## Problem statement:
All lines from the one that contains "qui cherchent de" through the final line of the entries must be repeated exactly. No other lines belong in the output.

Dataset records

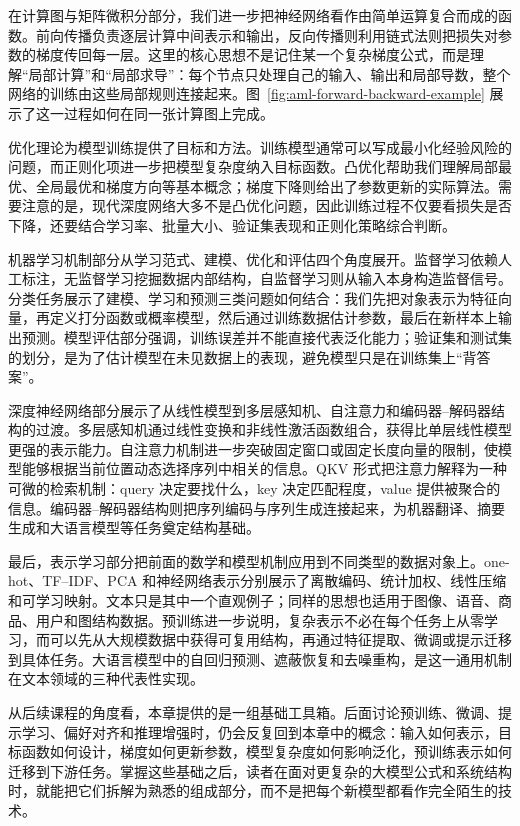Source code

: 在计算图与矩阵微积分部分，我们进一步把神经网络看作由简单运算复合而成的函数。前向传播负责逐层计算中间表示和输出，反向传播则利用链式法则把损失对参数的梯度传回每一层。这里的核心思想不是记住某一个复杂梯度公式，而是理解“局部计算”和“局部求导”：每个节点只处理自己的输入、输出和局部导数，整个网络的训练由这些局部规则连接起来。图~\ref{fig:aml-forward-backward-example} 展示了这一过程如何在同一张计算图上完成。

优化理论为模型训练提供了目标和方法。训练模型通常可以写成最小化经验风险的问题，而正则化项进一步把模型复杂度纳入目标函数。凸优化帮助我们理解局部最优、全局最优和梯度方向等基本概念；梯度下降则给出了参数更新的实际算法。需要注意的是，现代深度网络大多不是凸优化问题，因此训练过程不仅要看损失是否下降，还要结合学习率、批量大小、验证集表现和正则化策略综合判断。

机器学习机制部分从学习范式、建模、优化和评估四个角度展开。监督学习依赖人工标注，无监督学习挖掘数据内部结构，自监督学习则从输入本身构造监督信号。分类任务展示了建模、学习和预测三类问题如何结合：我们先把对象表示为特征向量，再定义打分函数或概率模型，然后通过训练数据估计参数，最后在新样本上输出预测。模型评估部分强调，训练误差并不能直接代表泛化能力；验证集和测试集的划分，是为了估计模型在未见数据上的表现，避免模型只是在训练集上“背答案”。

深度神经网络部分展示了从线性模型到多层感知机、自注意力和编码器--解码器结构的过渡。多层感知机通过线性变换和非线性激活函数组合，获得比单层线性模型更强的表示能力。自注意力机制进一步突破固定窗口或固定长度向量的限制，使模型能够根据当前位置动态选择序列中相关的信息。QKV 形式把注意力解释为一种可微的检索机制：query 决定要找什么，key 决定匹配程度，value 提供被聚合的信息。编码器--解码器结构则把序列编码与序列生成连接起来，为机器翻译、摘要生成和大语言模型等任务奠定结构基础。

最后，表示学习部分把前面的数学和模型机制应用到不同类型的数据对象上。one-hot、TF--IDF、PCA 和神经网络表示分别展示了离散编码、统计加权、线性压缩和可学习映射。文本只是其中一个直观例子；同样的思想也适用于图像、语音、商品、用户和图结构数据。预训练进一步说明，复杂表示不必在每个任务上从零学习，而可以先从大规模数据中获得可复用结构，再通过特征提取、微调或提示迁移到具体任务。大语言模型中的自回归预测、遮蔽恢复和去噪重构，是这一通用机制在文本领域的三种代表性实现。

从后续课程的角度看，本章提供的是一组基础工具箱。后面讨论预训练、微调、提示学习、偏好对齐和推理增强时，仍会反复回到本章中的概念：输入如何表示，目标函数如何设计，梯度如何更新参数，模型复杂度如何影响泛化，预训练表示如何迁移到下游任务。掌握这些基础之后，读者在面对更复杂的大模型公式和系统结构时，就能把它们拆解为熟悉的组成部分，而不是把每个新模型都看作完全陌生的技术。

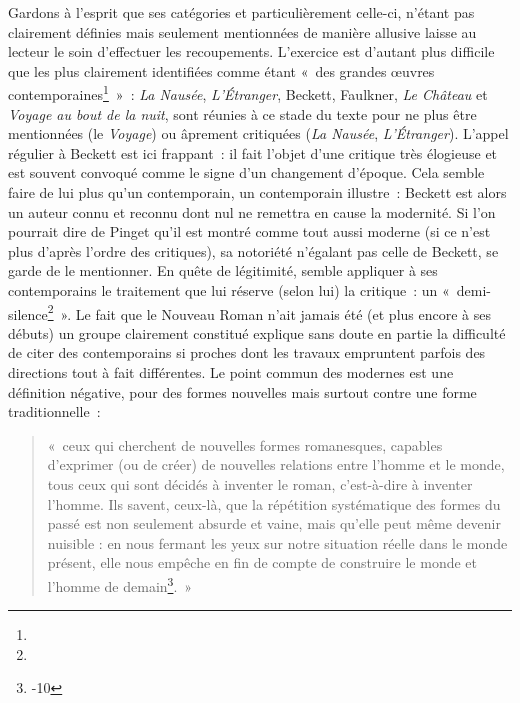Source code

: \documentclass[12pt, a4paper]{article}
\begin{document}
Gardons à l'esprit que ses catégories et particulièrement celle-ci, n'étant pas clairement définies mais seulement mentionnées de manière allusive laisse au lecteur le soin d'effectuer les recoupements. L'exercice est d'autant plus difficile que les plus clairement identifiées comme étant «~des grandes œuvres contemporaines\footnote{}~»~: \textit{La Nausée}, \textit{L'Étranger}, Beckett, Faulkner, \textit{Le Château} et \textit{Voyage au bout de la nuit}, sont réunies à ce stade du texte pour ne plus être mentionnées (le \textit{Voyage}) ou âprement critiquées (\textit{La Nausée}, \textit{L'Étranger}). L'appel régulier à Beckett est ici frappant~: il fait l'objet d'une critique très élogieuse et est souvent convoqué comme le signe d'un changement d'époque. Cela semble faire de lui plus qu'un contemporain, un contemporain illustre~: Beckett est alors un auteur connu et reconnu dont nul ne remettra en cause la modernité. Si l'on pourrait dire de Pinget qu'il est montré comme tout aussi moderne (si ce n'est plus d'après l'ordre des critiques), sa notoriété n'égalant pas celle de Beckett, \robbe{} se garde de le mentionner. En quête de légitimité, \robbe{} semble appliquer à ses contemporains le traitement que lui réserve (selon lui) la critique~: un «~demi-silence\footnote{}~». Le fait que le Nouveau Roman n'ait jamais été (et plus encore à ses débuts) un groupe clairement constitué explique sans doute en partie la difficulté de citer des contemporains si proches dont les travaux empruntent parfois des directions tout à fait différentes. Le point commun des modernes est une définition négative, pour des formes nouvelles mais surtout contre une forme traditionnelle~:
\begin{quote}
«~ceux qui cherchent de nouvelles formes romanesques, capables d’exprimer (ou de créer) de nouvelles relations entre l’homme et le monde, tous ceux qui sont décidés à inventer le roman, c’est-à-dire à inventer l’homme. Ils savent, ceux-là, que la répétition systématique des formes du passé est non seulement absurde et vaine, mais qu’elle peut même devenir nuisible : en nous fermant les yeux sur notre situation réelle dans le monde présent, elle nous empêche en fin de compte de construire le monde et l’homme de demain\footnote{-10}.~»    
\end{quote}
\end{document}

## Solution for this task:
«~ceux qui cherchent de nouvelles formes romanesques, capables d’exprimer (ou de créer) de nouvelles relations entre l’homme et le monde, tous ceux qui sont décidés à inventer le roman, c’est-à-dire à inventer l’homme. Ils savent, ceux-là, que la répétition systématique des formes du passé est non seulement absurde et vaine, mais qu’elle peut même devenir nuisible : en nous fermant les yeux sur notre situation réelle dans le monde présent, elle nous empêche en fin de compte de construire le monde et l’homme de demain\footnote{-10}.~»    
\end{quote}
\end{document}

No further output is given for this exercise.